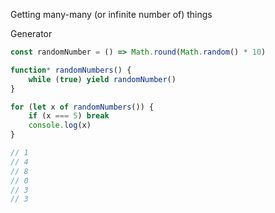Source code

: Getting many-many (or infinite number of) things

Generator

```js
const randomNumber = () => Math.round(Math.random() * 10)

function* randomNumbers() {
	while (true) yield randomNumber()
}

for (let x of randomNumbers()) {
    if (x === 5) break
    console.log(x)
}

// 1
// 4
// 8
// 0
// 3
// 3

```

* [Problem]:
The entries must be written out again unchanged. Images are to be left out.

* [Response to this task]:
Source code

: Getting many-many (or infinite number of) things

Generator

```js
const randomNumber = () => Math.round(Math.random() * 10)

function* randomNumbers() {
	while (true) yield randomNumber()
}

for (let x of randomNumbers()) {
    if (x === 5) break
    console.log(x)
}

// 1
// 4
// 8
// 0
// 3
// 3

```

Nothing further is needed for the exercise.